* [REQUIRED ACTION] Below are the entries; return every line among them that holds the word "tier".

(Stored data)
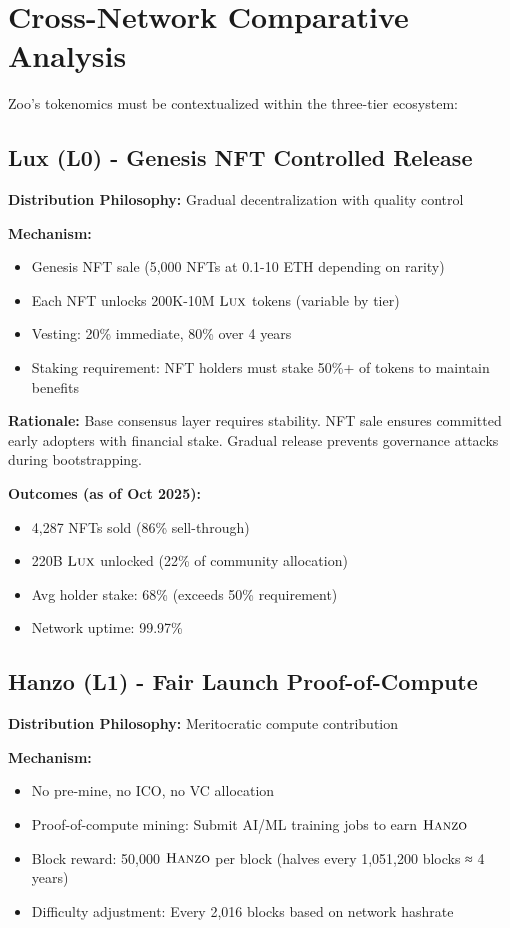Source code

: \section{Cross-Network Comparative Analysis}


Zoo's tokenomics must be contextualized within the three-tier ecosystem:

\subsection{Lux (L0) - Genesis NFT Controlled Release}

\textbf{Distribution Philosophy:} Gradual decentralization with quality control

\textbf{Mechanism:}
\begin{itemize}
\item Genesis NFT sale (5,000 NFTs at 0.1-10 ETH depending on rarity)
\item Each NFT unlocks 200K-10M $\Lux$ tokens (variable by tier)
\item Vesting: 20\% immediate, 80\% over 4 years
\item Staking requirement: NFT holders must stake 50\%+ of tokens to maintain benefits
\end{itemize}

\textbf{Rationale:} Base consensus layer requires stability. NFT sale ensures committed early adopters with financial stake. Gradual release prevents governance attacks during bootstrapping.

\textbf{Outcomes (as of Oct 2025):}
\begin{itemize}
\item 4,287 NFTs sold (86\% sell-through)
\item 220B $\Lux$ unlocked (22\% of community allocation)
\item Avg holder stake: 68\% (exceeds 50\% requirement)
\item Network uptime: 99.97\%
\end{itemize}

\subsection{Hanzo (L1) - Fair Launch Proof-of-Compute}

\textbf{Distribution Philosophy:} Meritocratic compute contribution

\textbf{Mechanism:}
\begin{itemize}
\item No pre-mine, no ICO, no VC allocation
\item Proof-of-compute mining: Submit AI/ML training jobs to earn $\Hanzo$
\item Block reward: 50,000 $\Hanzo$ per block (halves every 1,051,200 blocks ≈ 4 years)
\item Difficulty adjustment: Every 2,016 blocks based on network hashrate
\end{itemize}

* [ANSWER BELOW]
Zoo's tokenomics must be contextualized within the three-tier ecosystem:
\item Each NFT unlocks 200K-10M $\Lux$ tokens (variable by tier)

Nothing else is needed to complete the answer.